(Bloomberg) -- Individual investors, who reaped eye-popping returns that made some pros chuckle earlier this year, are facing a moment of reckoning.
The obsession with risk-on assets -- short-handed by the term YOLO for “you only live once” -- was a blessing for amateur traders during the meme-stock craze. Well, it’s since turned into a curse as the going got rough in every nook of the stock market last week. A basket of the 50 most-popular stocks among individual investors plunged 7.8% last week, trailing companies most-favored by mutual funds by 5.8 percentage points, the most ever, data compiled by Goldman Sachs Group Inc. show.
The retail crowd, who were among the first to scoop up shares during the 2020 pandemic rout, appear now to be leaving the YOLO mentality behind.

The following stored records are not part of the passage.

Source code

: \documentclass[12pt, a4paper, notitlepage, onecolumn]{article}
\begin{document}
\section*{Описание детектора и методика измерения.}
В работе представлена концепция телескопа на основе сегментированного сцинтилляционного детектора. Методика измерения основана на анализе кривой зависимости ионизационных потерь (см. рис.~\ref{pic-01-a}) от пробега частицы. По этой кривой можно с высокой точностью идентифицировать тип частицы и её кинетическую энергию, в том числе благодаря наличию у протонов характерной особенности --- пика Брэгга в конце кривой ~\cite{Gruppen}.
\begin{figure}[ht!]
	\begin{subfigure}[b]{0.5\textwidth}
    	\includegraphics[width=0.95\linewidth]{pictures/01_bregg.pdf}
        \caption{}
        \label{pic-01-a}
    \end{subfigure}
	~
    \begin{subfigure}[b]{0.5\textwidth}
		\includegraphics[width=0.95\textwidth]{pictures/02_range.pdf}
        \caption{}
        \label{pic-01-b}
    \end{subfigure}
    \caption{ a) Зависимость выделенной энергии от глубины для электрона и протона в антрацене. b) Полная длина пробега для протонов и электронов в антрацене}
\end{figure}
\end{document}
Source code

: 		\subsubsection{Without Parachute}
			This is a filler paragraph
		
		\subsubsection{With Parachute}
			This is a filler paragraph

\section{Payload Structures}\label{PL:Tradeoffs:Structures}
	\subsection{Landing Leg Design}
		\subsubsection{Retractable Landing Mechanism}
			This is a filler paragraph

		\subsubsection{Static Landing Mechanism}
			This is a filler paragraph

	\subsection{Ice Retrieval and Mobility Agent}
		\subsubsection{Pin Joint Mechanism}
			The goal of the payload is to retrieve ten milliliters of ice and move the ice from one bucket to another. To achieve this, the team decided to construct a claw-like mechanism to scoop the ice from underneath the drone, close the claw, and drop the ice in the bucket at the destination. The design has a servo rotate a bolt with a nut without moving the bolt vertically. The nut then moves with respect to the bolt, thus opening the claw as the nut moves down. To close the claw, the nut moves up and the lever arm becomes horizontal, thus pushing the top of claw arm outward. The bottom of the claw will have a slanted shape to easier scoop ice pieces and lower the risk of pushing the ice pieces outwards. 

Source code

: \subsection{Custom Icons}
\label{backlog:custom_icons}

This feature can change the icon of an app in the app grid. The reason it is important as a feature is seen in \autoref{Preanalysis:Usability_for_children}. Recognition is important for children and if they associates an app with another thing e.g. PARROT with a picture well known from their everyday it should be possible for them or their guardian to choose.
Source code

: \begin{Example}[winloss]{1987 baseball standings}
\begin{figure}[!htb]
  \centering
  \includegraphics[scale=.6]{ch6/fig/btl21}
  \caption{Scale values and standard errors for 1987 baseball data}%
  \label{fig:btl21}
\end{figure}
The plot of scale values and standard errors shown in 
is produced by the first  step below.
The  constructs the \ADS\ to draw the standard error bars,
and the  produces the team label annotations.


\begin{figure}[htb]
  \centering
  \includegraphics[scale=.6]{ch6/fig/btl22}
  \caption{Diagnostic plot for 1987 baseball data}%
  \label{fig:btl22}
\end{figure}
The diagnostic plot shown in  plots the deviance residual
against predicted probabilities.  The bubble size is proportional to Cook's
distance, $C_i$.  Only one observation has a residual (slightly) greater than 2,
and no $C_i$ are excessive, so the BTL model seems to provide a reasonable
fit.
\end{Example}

Last week, the daily average premium that small-lot traders -- those buying or selling 10 options contracts or less -- shelled out for protection jumped to about $786 million, surpassing a January peak for the highest level in recent history, Options Clearing Corp. data analyzed by Susquehanna International Group show.
“While the small-lot call premiums continue to outpace those put premiums in absolute terms, we can see that they are trending in different directions,” said Chris Jacobson, a strategist at Susquehanna. That’s “suggesting that retail activity on the put side is in fact ramping up alongside the market weakness.”
Retail investors, one of the bull market’s most reliable dip buyers since the pandemic rout, are seeing their nerves raked as the Federal Reserve’s hawkish pivot and rising infection cases are hammering the more-speculative corners of the market the most. Individual investors incurred several big losses last week, from Plug Power Inc., which plunged 17%, Beyond Meat Inc., which lost 16%, and Tesla Inc., which shed 6.2%.
“There must be an issue with either 1) meme stocks losing interest, 2) general profit taking into year-end,” said Ben Emons, global macro strategist with Medley Global Advisors LLC.
The weakness continued on Monday, and the gauge of retail-favorite stocks lost 0.3% as of 10:18 a.m. in New York, compared with a 1.1% gain in the S&P 500.
Evidence that retail traders, whose willingness to stand firm amid prior turmoils turned heads and caused admiration, are now showing little appetite for risk, is adding up. SPACs are taking a drubbing. Bitcoin is down more than 28% from its peak. Off-exchange volume has dropped to near the lowest level since last year’s rout. A gauge of newly minted initial public offerings, measured by the Renaissance IPO exchange-traded fund, lost 11% last week.